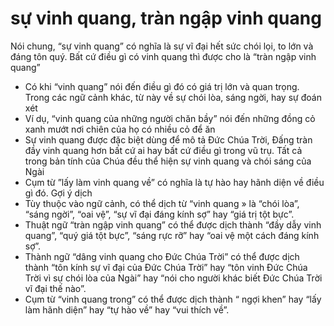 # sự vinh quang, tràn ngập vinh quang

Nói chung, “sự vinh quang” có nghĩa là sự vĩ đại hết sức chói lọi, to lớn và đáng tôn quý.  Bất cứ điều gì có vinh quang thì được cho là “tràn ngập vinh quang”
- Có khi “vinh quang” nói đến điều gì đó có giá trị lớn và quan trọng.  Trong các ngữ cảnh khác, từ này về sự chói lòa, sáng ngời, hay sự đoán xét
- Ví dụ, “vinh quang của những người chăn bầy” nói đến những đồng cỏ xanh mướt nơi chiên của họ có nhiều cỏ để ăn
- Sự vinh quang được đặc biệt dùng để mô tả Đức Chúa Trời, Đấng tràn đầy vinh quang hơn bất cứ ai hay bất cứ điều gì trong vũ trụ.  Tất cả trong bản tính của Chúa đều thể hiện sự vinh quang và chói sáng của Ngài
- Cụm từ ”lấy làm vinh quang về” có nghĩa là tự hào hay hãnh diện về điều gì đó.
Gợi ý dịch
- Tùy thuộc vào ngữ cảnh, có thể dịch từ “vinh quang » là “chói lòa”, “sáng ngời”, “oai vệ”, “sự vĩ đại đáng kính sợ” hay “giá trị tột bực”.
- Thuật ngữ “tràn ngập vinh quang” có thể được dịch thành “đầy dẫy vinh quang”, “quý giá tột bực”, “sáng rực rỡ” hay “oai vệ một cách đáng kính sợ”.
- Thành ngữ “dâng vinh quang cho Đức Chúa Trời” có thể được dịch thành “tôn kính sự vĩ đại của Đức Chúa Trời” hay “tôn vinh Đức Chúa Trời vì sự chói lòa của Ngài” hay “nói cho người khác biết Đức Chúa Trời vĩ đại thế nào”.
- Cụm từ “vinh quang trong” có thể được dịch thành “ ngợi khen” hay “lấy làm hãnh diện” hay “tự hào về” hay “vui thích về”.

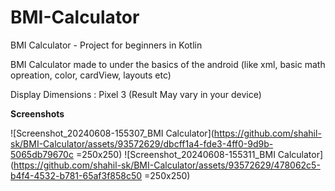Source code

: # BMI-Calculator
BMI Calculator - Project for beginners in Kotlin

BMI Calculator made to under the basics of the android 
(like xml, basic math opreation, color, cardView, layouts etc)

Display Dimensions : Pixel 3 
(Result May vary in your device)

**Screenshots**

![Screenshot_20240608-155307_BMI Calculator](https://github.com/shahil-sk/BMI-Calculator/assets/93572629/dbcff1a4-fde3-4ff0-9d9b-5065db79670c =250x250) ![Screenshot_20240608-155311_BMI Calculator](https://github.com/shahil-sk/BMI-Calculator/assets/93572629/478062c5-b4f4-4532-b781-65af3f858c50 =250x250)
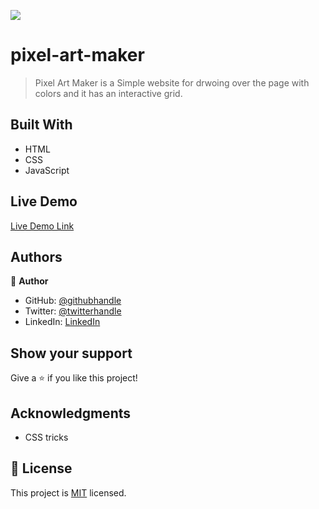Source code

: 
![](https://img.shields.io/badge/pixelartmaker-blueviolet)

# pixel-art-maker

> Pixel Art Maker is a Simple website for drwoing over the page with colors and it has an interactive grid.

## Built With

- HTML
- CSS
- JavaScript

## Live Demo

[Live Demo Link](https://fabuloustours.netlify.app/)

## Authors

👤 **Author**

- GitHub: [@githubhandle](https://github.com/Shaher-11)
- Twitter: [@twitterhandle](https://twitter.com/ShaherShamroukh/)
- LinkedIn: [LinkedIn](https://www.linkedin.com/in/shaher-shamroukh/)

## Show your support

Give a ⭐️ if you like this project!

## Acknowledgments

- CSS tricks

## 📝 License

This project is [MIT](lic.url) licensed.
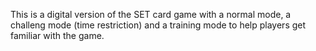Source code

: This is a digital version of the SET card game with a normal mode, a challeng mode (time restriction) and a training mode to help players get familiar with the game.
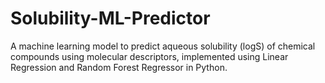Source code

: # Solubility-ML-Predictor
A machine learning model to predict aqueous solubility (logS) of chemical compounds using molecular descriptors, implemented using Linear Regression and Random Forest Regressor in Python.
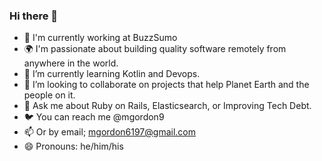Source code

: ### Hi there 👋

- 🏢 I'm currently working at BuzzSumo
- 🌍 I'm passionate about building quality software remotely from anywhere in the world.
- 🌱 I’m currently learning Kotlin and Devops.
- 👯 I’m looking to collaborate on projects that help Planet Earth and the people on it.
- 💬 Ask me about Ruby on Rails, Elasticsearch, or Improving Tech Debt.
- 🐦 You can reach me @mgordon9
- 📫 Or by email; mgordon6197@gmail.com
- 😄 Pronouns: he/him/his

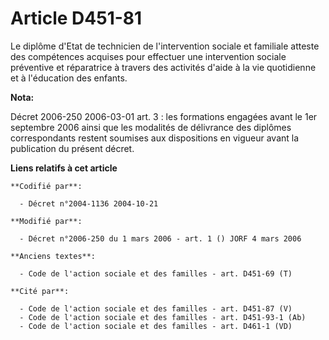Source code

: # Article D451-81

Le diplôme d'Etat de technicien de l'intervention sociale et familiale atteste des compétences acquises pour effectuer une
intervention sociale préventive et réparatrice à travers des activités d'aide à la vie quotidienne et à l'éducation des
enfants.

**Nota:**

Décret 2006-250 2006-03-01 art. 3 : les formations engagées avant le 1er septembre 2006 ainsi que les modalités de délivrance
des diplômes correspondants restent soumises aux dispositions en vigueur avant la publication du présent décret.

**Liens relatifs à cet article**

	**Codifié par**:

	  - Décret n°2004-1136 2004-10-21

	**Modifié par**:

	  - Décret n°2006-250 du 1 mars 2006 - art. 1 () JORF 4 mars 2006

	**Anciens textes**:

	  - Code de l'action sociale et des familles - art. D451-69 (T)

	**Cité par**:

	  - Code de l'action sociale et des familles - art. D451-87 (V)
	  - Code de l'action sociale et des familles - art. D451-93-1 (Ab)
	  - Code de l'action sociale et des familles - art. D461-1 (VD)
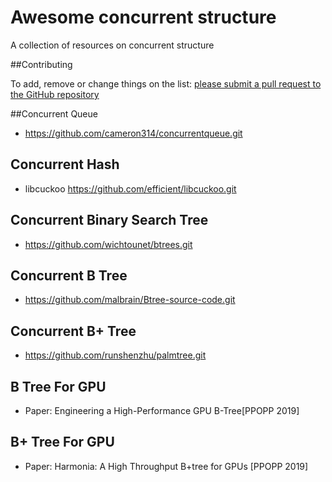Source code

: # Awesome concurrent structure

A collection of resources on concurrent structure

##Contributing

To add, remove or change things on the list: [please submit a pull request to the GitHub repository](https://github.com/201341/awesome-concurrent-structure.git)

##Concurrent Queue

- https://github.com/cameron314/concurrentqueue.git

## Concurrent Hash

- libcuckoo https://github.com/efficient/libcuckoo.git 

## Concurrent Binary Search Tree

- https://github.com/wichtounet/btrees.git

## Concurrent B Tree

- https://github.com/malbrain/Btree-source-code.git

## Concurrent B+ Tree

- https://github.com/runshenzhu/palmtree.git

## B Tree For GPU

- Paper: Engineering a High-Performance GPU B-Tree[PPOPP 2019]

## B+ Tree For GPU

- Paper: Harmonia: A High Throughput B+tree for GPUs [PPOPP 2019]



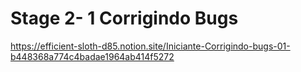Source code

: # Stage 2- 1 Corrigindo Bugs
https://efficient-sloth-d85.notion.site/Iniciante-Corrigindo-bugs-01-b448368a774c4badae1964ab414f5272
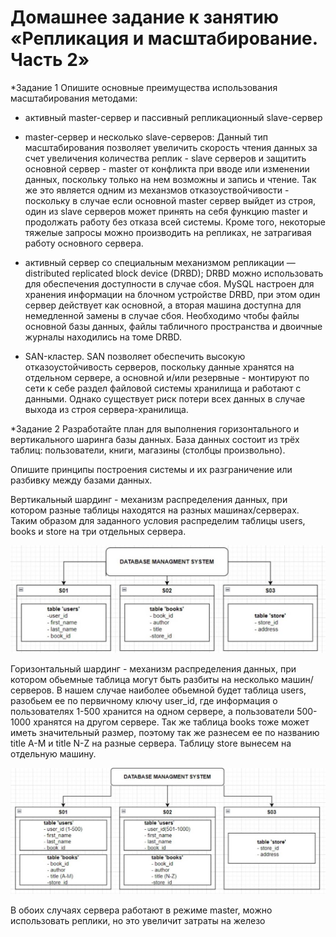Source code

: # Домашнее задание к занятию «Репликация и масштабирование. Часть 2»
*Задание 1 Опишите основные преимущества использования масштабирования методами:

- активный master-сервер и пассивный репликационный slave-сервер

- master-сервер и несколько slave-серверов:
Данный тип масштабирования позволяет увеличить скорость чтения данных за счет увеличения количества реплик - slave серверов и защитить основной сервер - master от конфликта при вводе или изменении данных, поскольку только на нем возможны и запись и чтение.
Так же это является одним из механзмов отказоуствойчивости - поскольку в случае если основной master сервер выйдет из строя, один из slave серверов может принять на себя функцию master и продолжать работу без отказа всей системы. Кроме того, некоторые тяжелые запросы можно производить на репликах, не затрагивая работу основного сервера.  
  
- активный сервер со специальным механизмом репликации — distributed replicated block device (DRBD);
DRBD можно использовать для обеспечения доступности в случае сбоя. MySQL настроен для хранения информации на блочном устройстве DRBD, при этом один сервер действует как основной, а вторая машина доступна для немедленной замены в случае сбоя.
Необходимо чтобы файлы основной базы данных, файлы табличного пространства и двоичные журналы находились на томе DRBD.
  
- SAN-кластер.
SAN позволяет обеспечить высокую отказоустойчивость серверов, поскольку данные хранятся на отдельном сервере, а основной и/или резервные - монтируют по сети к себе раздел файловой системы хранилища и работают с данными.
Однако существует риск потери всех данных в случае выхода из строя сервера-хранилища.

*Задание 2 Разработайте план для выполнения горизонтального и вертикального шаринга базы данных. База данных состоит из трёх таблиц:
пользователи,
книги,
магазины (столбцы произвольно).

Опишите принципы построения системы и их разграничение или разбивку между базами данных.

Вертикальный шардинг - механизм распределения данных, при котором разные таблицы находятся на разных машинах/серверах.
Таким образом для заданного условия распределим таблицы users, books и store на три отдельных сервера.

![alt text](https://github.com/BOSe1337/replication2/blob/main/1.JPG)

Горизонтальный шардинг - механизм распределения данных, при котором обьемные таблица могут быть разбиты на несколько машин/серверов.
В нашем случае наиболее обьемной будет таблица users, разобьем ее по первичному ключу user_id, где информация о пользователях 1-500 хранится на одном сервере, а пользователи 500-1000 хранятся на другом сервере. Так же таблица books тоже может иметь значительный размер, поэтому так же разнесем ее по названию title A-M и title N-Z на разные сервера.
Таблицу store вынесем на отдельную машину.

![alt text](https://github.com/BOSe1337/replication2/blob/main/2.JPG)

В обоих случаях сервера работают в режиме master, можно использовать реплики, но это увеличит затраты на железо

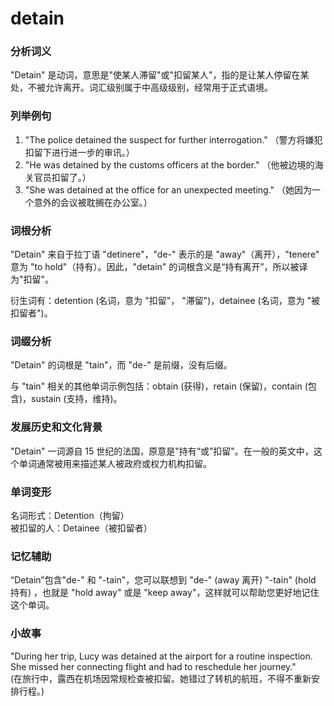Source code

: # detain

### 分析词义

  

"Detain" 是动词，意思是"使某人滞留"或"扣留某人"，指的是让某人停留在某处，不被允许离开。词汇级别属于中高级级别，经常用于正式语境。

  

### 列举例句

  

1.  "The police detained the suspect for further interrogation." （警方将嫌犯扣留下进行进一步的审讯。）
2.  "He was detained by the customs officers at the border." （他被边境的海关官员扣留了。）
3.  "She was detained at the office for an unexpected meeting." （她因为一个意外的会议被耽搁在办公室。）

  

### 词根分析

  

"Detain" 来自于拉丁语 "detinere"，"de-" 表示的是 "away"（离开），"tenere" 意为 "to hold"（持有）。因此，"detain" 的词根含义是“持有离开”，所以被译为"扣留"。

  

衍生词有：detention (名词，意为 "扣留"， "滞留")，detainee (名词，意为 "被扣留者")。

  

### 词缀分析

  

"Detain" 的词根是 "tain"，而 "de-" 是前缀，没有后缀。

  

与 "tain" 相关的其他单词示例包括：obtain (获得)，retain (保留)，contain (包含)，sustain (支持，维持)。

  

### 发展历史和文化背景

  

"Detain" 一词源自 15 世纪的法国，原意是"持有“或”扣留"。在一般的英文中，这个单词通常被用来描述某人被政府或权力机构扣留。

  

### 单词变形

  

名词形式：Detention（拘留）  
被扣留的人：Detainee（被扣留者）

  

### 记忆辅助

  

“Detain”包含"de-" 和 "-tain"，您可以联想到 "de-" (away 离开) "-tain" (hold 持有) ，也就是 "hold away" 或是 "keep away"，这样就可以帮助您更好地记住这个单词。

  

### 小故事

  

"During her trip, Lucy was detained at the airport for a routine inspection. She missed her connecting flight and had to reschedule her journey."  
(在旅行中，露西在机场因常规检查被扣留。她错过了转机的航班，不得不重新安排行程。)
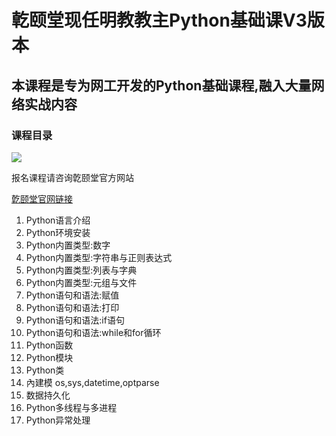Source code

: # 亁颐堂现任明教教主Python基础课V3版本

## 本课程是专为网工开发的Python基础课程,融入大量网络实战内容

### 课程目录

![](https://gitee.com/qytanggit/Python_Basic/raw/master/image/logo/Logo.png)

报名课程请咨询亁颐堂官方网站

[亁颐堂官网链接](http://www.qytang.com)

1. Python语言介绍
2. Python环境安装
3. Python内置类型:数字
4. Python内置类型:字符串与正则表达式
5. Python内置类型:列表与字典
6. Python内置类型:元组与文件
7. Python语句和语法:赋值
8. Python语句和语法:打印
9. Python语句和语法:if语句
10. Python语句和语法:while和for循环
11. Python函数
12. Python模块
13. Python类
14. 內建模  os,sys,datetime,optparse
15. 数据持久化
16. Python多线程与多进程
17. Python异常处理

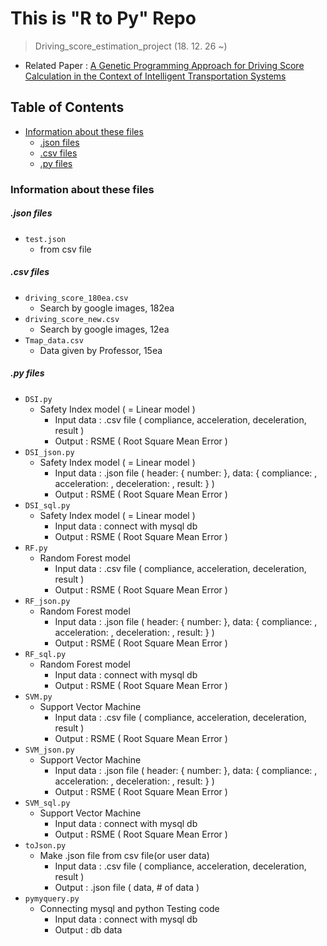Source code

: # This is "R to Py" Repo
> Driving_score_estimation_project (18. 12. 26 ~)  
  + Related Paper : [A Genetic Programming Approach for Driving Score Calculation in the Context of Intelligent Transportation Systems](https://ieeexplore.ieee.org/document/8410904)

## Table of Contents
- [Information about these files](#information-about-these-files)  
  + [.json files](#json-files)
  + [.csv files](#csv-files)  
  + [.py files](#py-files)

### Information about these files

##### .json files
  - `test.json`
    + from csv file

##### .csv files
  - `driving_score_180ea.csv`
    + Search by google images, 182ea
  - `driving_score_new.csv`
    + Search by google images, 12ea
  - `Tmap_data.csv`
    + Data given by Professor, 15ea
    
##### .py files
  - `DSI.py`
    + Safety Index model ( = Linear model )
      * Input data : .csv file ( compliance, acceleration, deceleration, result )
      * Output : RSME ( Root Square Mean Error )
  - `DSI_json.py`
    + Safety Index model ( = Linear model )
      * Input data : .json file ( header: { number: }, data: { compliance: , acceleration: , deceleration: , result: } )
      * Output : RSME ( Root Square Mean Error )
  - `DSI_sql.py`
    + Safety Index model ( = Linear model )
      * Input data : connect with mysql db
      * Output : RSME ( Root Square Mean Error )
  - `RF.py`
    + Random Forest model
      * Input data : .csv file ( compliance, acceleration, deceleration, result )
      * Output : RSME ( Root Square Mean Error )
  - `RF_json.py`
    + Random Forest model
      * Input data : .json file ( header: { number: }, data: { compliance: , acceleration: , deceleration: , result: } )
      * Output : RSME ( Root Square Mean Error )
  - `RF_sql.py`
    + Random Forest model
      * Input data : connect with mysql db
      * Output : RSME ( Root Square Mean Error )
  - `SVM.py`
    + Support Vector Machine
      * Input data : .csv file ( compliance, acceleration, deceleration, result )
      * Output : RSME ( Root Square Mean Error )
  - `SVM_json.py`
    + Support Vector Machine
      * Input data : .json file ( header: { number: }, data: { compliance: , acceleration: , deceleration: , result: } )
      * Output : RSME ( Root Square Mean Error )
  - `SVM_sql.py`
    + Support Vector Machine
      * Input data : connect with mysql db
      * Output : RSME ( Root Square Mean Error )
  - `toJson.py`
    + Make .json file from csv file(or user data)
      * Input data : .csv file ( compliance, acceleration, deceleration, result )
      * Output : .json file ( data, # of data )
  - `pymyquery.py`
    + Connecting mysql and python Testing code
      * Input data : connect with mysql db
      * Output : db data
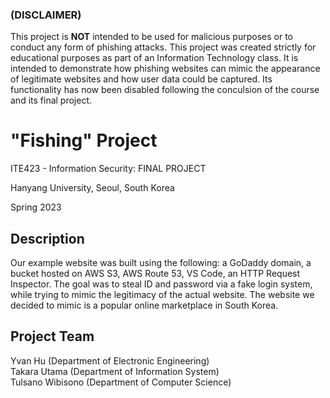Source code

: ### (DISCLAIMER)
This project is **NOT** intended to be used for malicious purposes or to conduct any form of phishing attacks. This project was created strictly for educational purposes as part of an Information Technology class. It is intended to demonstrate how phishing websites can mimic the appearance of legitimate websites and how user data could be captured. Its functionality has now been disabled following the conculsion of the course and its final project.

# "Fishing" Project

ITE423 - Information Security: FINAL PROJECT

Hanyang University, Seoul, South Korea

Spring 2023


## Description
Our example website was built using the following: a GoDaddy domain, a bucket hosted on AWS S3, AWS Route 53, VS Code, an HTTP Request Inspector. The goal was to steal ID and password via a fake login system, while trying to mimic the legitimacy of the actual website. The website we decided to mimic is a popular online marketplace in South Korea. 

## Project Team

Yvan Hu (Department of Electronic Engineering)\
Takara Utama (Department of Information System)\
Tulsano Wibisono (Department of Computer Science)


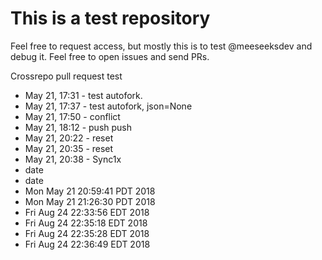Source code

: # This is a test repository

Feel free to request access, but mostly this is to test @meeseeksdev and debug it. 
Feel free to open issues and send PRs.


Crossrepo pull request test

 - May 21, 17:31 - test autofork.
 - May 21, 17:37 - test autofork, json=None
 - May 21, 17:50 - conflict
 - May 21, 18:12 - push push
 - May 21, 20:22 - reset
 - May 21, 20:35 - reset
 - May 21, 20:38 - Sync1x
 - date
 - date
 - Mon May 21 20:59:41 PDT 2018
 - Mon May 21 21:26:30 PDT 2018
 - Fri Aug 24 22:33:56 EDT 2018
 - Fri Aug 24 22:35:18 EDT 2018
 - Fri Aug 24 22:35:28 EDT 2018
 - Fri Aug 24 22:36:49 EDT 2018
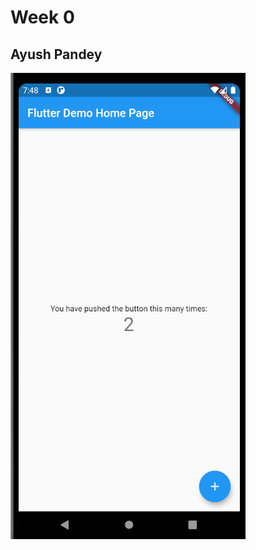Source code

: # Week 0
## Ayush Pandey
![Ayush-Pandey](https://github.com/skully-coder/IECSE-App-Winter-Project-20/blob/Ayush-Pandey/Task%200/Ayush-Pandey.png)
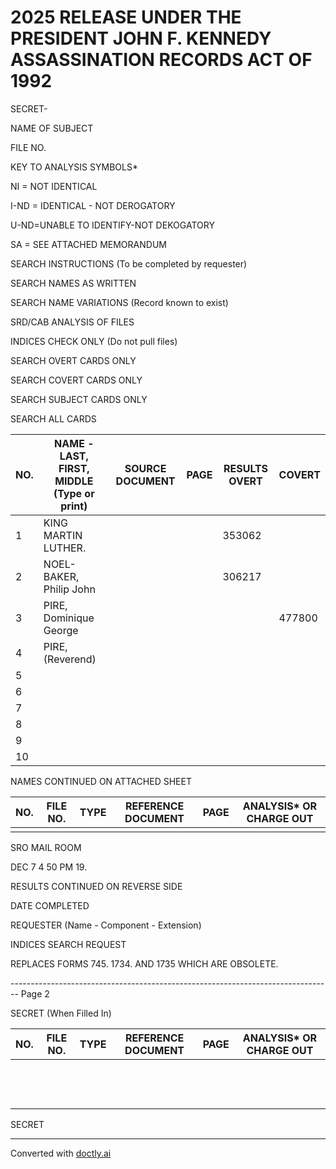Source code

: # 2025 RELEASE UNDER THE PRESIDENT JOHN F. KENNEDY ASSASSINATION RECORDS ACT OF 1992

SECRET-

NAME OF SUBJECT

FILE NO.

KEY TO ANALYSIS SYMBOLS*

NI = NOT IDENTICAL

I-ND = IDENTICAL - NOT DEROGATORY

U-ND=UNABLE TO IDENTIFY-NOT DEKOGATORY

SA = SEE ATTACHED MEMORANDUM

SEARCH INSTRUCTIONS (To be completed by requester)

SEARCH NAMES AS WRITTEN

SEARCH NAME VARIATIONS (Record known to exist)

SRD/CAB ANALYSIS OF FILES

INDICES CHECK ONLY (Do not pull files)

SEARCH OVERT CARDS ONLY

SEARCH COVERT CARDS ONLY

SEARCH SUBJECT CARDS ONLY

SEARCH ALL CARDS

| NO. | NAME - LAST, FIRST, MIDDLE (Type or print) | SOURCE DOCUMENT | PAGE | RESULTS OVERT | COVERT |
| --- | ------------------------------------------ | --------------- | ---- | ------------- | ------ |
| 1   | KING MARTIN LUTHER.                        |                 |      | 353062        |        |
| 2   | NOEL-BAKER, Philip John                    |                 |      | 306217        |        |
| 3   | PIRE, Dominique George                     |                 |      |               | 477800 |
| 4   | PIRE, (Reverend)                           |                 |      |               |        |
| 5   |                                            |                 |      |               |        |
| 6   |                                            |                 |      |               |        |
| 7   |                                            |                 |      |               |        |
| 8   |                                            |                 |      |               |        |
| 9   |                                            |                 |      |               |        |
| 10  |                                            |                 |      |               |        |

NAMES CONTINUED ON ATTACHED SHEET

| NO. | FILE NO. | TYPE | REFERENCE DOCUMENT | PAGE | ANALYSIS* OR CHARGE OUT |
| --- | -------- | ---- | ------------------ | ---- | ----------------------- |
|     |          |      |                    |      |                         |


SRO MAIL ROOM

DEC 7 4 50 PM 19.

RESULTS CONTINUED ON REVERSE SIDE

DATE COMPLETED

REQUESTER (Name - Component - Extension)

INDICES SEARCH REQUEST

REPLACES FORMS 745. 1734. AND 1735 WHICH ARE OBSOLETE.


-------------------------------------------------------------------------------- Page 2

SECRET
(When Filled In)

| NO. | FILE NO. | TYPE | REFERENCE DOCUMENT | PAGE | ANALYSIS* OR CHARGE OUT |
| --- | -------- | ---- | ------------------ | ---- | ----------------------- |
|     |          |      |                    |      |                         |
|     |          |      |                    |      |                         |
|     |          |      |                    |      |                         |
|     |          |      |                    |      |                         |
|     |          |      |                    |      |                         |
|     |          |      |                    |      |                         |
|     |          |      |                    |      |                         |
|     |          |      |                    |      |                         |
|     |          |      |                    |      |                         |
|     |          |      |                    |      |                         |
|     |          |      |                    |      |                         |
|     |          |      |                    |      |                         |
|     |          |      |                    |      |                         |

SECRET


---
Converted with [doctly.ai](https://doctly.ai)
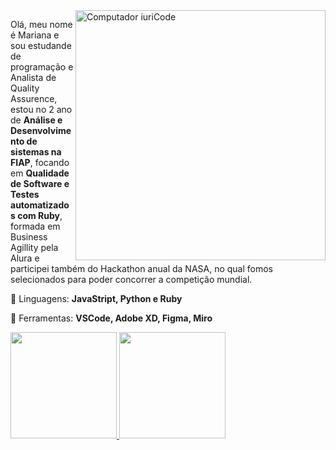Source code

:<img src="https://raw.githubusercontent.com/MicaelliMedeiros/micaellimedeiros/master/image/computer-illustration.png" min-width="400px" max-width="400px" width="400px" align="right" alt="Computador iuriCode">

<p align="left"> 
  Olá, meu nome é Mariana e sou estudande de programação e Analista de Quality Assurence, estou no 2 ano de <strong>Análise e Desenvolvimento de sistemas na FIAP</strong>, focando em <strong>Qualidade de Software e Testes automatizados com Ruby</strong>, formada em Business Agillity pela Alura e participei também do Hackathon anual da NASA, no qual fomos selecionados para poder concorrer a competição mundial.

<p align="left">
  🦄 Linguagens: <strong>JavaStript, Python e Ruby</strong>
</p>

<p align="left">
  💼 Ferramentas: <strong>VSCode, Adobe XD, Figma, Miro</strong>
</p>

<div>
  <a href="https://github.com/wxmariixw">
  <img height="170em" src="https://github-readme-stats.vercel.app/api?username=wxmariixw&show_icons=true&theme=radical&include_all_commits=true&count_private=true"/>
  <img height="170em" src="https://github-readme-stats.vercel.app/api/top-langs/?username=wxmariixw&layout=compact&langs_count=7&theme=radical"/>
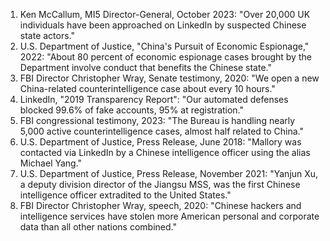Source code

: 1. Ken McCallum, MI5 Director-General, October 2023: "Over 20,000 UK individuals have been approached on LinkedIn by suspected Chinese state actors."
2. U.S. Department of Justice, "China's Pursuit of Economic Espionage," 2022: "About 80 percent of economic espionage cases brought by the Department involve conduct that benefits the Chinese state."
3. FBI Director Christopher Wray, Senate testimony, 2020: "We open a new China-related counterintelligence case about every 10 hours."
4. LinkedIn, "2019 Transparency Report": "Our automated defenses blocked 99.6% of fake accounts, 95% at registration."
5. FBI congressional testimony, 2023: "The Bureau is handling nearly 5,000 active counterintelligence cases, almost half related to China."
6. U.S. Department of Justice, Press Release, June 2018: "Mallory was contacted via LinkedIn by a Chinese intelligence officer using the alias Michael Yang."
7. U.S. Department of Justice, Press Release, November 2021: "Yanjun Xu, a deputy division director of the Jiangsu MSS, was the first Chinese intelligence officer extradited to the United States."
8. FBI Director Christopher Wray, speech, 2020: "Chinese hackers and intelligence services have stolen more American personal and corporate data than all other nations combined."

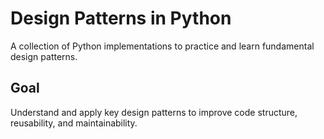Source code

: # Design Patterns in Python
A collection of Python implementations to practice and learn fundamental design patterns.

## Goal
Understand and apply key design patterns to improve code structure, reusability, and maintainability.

**Aim of the exercise:**
Could you output exactly the lines above, from the line with "### Hi there 👋" up to and including the line with "# Article D451-81", and nothing else, skipping the pictures?

**Finished exercise:**
: ### Hi there 👋

- 🏢 I'm currently working at BuzzSumo
- 🌍 I'm passionate about building quality software remotely from anywhere in the world.
- 🌱 I’m currently learning Kotlin and Devops.
- 👯 I’m looking to collaborate on projects that help Planet Earth and the people on it.
- 💬 Ask me about Ruby on Rails, Elasticsearch, or Improving Tech Debt.
- 🐦 You can reach me @mgordon9
- 📫 Or by email; mgordon6197@gmail.com
- 😄 Pronouns: he/him/his

Source code

: # Article D451-81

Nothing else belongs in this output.